HONEYWELL INTERNATIONAL INC.,

 

Issuer

 

DEUTSCHE BANK TRUST COMPANY AMERICAS,

 

Trustee

 

FIRST SUPPLEMENTAL INDENTURE

 

Dated as of October 27, 2017

 

to

 

Indenture dated as of March 1, 2007

 

THIS FIRST SUPPLEMENTAL INDENTURE (the “First Supplemental Indenture”) is made this 27th day of October, 2017, between HONEYWELL INTERNATIONAL INC., a corporation duly incorporated and existing under the laws of Delaware and having its principal executive office at 115 Tabor Road, Morris Plains, New Jersey (hereinafter called the “Company”), and DEUTSCHE BANK TRUST COMPANY AMERICAS, as Trustee (hereinafter called the “Trustee”).

 

RECITALS OF THE COMPANY

 

WHEREAS, the Company entered into an Indenture, dated as of March 1, 2007, with the Trustee (the “Base Indenture,” and together with this First Supplemental Indenture, referred to herein as the “Indenture”) (all capitalized terms used in this First Supplemental Indenture and not otherwise defined herein have the meanings assigned to such terms in the Base Indenture), for the purposes of issuing its Securities, evidencing its senior unsecured indebtedness, unlimited as to principal amount, to bear such rates of interest, to mature at such time or times, to be issued in one or more series and to have such other provisions as may be established pursuant to the Base Indenture; and

 

WHEREAS, Section 9.01 of the Base Indenture provides that without the consent of the Holders of the Securities of any series issued under the Base Indenture, the Company, when authorized by a resolution of its Board of Directors, and the Trustee may, in certain circumstances, enter into one or more indentures supplemental to the Base Indenture; and

 

WHEREAS, the Company has heretofore established and issued series of Securities pursuant to the terms of the Base Indenture; and

 

WHEREAS, the Company proposes to establish and issue further series of Securities pursuant to the terms of the Base Indenture (such further series of Securities being referred to herein as the “Future Senior Notes”) and desires to modify Section 11.02 of the Base Indenture prior to any establishment and issuance of any Future Senior Notes; and

 

WHEREAS, the entry into this First Supplemental Indenture by the parties hereto is in all respect authorized by the provisions of the Base Indenture; and

 

WHEREAS, all conditions necessary to authorize the execution and delivery of this First Supplemental Indenture and to make it a valid and binding obligation of the Company have been done or performed;

 

NOW, THEREFORE:

 

In consideration of the promises and the purchases of the Future Senior Notes by the Holders thereof, the Company and the Trustee mutually covenant and agree for the equal and proportionate benefit of the respective Holders from time to time of the Future Senior Notes as follows:

 

Section 1.           The Base Indenture is hereby amended solely with respect to any and all Future Senior Notes by replacing the first sentence of Section 11.02 of the Base Indenture in its entirety as follows:

 

“Notice of redemption to the Holders of Securities of any series to be redeemed as a whole or in part shall be given by mailing notice of such redemption by first class mail, postage prepaid, at least 10 days and not more than 60 days prior to the date fixed for redemption to such Holders of Securities at their last addresses as they shall appear upon the registry books.”

 

Section 2.           The recitals and statements in this First Supplemental Indenture are made by the Company only and not by the Trustee, and the Trustee makes no representation as to the validity or sufficiency of this First Supplemental Indenture (other than with respect to the due authorization, execution and delivery of this First Supplemental Indenture by the Trustee).

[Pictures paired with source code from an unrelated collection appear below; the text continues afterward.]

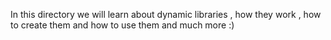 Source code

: In this directory we will learn about dynamic libraries , how they work , how to create them and how to use them and much more :)
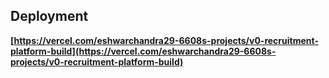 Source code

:

## Deployment


**[https://vercel.com/eshwarchandra29-6608s-projects/v0-recruitment-platform-build](https://vercel.com/eshwarchandra29-6608s-projects/v0-recruitment-platform-build)**
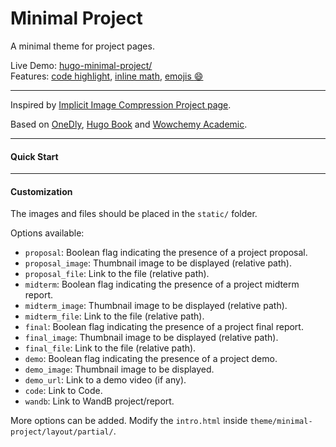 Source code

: # Minimal Project
A  minimal theme for project pages.

Live Demo: [hugo-minimal-project/](https://sowmyamanojna.github.io/hugo-minimal-project/)  
Features: [code highlight](https://sowmyamanojna.github.io/hugo-minimal-project/#code-block-with-hugos-internal-highlight-shortcode), [inline math](https://sowmyamanojna.github.io/hugo-minimal-project/#math), [emojis :smile:](https://sowmyamanojna.github.io/hugo-minimal-project/#fun)

---


Inspired by [Implicit Image Compression Project page](https://varun19299.github.io/implicit-image-compression/).

Based on [OneDly](https://github.com/cdeck3r/OneDly-Theme), [Hugo Book](https://github.com/alex-shpak/hugo-book) and [Wowchemy Academic](https://github.com/wowchemy/starter-academic).

---
#### Quick Start


---
#### Customization
The images and files should be placed in the `static/` folder.

Options available:

- `proposal`: Boolean flag indicating the presence of a project proposal.
- `proposal_image`: Thumbnail image to be displayed (relative path).
- `proposal_file`: Link to the file (relative path).
- `midterm`: Boolean flag indicating the presence of a project midterm report.
- `midterm_image`: Thumbnail image to be displayed (relative path).
- `midterm_file`: Link to the file (relative path).
- `final`: Boolean flag indicating the presence of a project final report.
- `final_image`: Thumbnail image to be displayed (relative path).
- `final_file`: Link to the file (relative path).
- `demo`: Boolean flag indicating the presence of a project demo.
- `demo_image`: Thumbnail image to be displayed.
- `demo_url`: Link to a demo video (if any).
- `code`: Link to Code.
- `wandb`: Link to WandB project/report.

More options can be added. Modify the `intro.html` inside `theme/minimal-project/layout/partial/`.

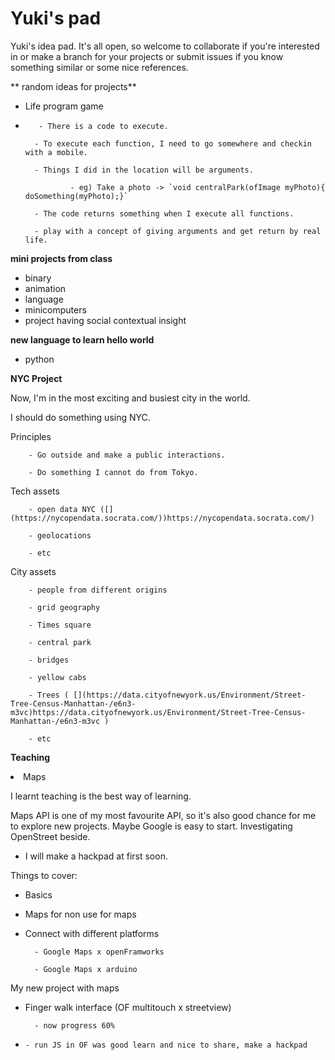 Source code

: # Yuki's pad

Yuki's idea pad. It's all open, so welcome to collaborate if you're interested in or make a branch for your projects or submit issues if you know something similar or some nice references.

** random ideas for projects**

*   Life program game

-        - There is a code to execute.

        - To execute each function, I need to go somewhere and checkin with a mobile.

        - Things I did in the location will be arguments.

                - eg) Take a photo -> `void centralPark(ofImage myPhoto){ doSomething(myPhoto);}`

        - The code returns something when I execute all functions.

        - play with a concept of giving arguments and get return by real life.

**mini projects from class**

*   binary
*   animation
*   language
*   minicomputers
*   project having social contextual insight

**new language to learn hello world**

*   python

**NYC Project**

Now, I'm in the most exciting and busiest city in the world.

I should do something using NYC. 

Principles

        - Go outside and make a public interactions.

        - Do something I cannot do from Tokyo.

Tech assets

        - open data NYC ([](https://nycopendata.socrata.com/))https://nycopendata.socrata.com/)

        - geolocations 

        - etc

City assets

        - people from different origins

        - grid geography

        - Times square

        - central park

        - bridges

        - yellow cabs

        - Trees ( [](https://data.cityofnewyork.us/Environment/Street-Tree-Census-Manhattan-/e6n3-m3vc)https://data.cityofnewyork.us/Environment/Street-Tree-Census-Manhattan-/e6n3-m3vc ) 

        - etc

**Teaching**
<undefined><li>Maps</li></undefined>

I learnt teaching is the best way of learning.

Maps API is one of my most favourite API, so it's also good chance for me to explore new projects. Maybe Google is easy to start. Investigating OpenStreet beside.

*   I will make a hackpad at first soon.

Things to cover: 

- Basics

- Maps for non use for maps

- Connect with different platforms

        - Google Maps x openFramworks

        - Google Maps x arduino

My new project with maps

- Finger walk interface (OF multitouch x streetview)

        - now progress 60%

*     - run JS in OF was good learn and nice to share, make a hackpad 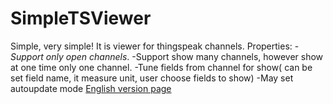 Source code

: # SimpleTSViewer

Simple, very simple! It is viewer for thingspeak channels.
Properties:
    -_Support only open channels_.
    -Support show many channels, however show at one time only one channel.
    -Tune fields from channel for show( can be set field name, it measure unit, user choose fields to show)
    -May set autoupdate mode
[English version page](https://andre-i.github.io/SimpleTSViewer/HelpEn.html)
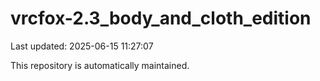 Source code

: # vrcfox-2.3_body_and_cloth_edition

Last updated: 2025-06-15 11:27:07

This repository is automatically maintained.
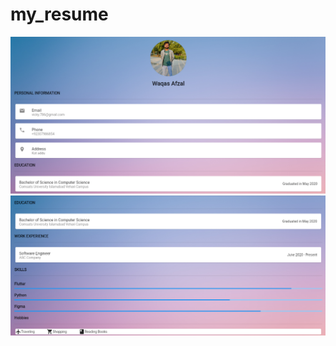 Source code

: # my_resume
<img src="https://github.com/chanivicky658/COUNTER-APP-WAQAS-AFZAL-SP21-BCS-18/blob/main/Viki/my_resume/screenshots/ss1.PNG">
<img src="https://github.com/chanivicky658/COUNTER-APP-WAQAS-AFZAL-SP21-BCS-18/blob/main/Viki/my_resume/screenshots/ss2.PNG">
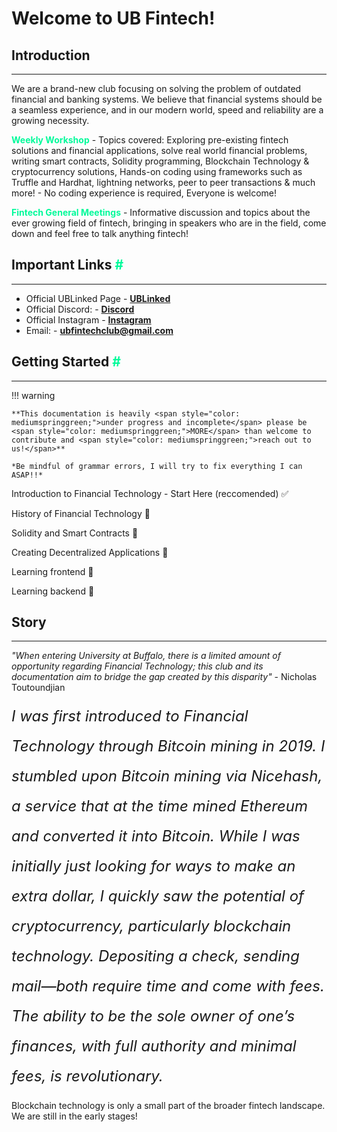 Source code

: # **Welcome to UB Fintech!**
## Introduction

--------

We are a brand-new club focusing on solving the problem of outdated financial and banking systems. We believe that financial systems should be a seamless experience, and in our modern world, speed and reliability are a growing necessity.

<span style="color: mediumspringgreen;">**Weekly Workshop**</span> - Topics covered: Exploring pre-existing fintech solutions and financial applications, solve real world financial problems, writing smart contracts, Solidity programming, Blockchain Technology & cryptocurrency solutions, Hands-on coding using frameworks such as Truffle and Hardhat, lightning networks, peer to peer transactions & much more! - No coding experience is required, Everyone is welcome!

 

<span style="color: mediumspringgreen;">**Fintech General Meetings**</span> - Informative discussion and topics about the ever growing field of fintech, bringing in speakers who are in the field, come down and feel free to talk anything fintech!

## Important Links <span style="color: mediumspringgreen;">#</span>
--------
* Official UBLinked Page - **[UBLinked](https://buffalo.campuslabs.com/engage/organization/fintech)**
* Official Discord: - **[Discord](https://discord.gg/TEZqRNvfwn)** 
* Official Instagram - **[Instagram](https://instagram.com/ub_fintech)**
* Email: - **ubfintechclub@gmail.com**

## Getting Started <span style="color: mediumspringgreen;">#</span>
--------
!!! warning

    **This documentation is heavily <span style="color: mediumspringgreen;">under progress and incomplete</span> please be <span style="color: mediumspringgreen;">MORE</span> than welcome to contribute and <span style="color: mediumspringgreen;">reach out to us!</span>** 

    *Be mindful of grammar errors, I will try to fix everything I can ASAP!!*

Introduction to Financial Technology - Start Here (reccomended) :white_check_mark:

History of Financial Technology :construction:

Solidity and Smart Contracts :construction:

Creating Decentralized Applications :construction:

Learning frontend :construction:

Learning backend :construction:



## Story
--------
*"When entering University at Buffalo, there is a limited amount of opportunity regarding Financial Technology; this club and its documentation aim to bridge the gap created by this disparity"* - Nicholas Toutoundjian



 <span style="font-size: 24px; line-height: 2;">*I was first introduced to Financial Technology through Bitcoin mining in 2019. I stumbled upon Bitcoin mining via Nicehash, a service that at the time mined Ethereum and converted it into Bitcoin. While I was initially just looking for ways to make an extra dollar, I quickly saw the potential of cryptocurrency, particularly blockchain technology. Depositing a check, sending mail—both require time and come with fees. The ability to be the sole owner of one’s finances, with full authority and minimal fees, is revolutionary.*</span>

Blockchain technology is only a small part of the broader fintech landscape. We are still in the early stages!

All of the provisions contained in the Base Indenture in respect of the rights, privileges, immunities, powers and duties of the Trustee shall be applicable in respect of the Future Senior Notes and of this First Supplemental Indenture as fully and with like effect as if set forth herein in full.

 

Section 3.           As supplemented hereby, the Base Indenture is in all respects ratified and confirmed, and the Base Indenture and this First Supplemental Indenture shall be read, taken and construed as one and the same instrument.

 

Section 4.           This First Supplemental Indenture shall be governed by, and construed in accordance with, the laws of the State of New York.

 

Section 5.           In the event of a conflict between the terms and conditions of the Base Indenture and the terms and conditions of this First Supplemental Indenture, then the terms and conditions of this First Supplemental Indenture shall prevail; provided that if and to the extent that any provision of this First Supplemental Indenture limits, qualifies or conflicts with another provision which is required to be included herein or in the Base Indenture by the Trust Indenture Act of 1939, as amended, such required provision shall control.

 

Section 6.           All covenants and agreements in this First Supplemental Indenture by the Company shall bind its successors and assigns, whether so expressed or not.

 

Section 7.           In case any provision in this First Supplemental Indenture shall be invalid, illegal or unenforceable, the validity, legality and enforceability of the remaining provisions shall not in any way be affected or impaired hereby.

 

Section 8.           Nothing in this First Supplemental Indenture, expressed or implied, shall give to any Person, other than the parties hereto and any Paying Agent and any Registrar for, and any Person authorized to authenticate and deliver on behalf of the Trustee, the Future Senior Notes and their successors under the Indenture, and the Holders of the Future Senior Notes any benefit or any legal or equitable right, remedy or claim under this First Supplemental Indenture.

 

Section 9.           This First Supplemental Indenture may be simultaneously executed in several counterparts, each of which shall be deemed to be an original, and such counterparts shall together constitute but one and the same instrument.

 

[Signature page follows]

 

IN WITNESS WHEREOF, the parties hereto have caused this First Supplemental Indenture dated as of October 27, 2017 to be duly executed, all as of October 27, 2017.

 

  HONEYWELL INTERNATIONAL INC.,
as Company
 
     
  By: /s/ John J. Tus  
    Name:  John J. Tus  
    Title:    Vice President and Treasurer  

 

[Signature Page to First Supplemental Indenture]

 
  DEUTSCHE BANK TRUST COMPANY AMERICAS,
as Trustee
 
     
  By: /s/ Kathryn Fischer  
    Name:  Kathryn Fischer  
    Title:    Assistant Vice President  
       
  By: /s/ Debra A. Schwalb  
    Name:  Debra A. Schwalb  
    Title:    Vice President  

 

[Signature Page to First Supplemental Indenture]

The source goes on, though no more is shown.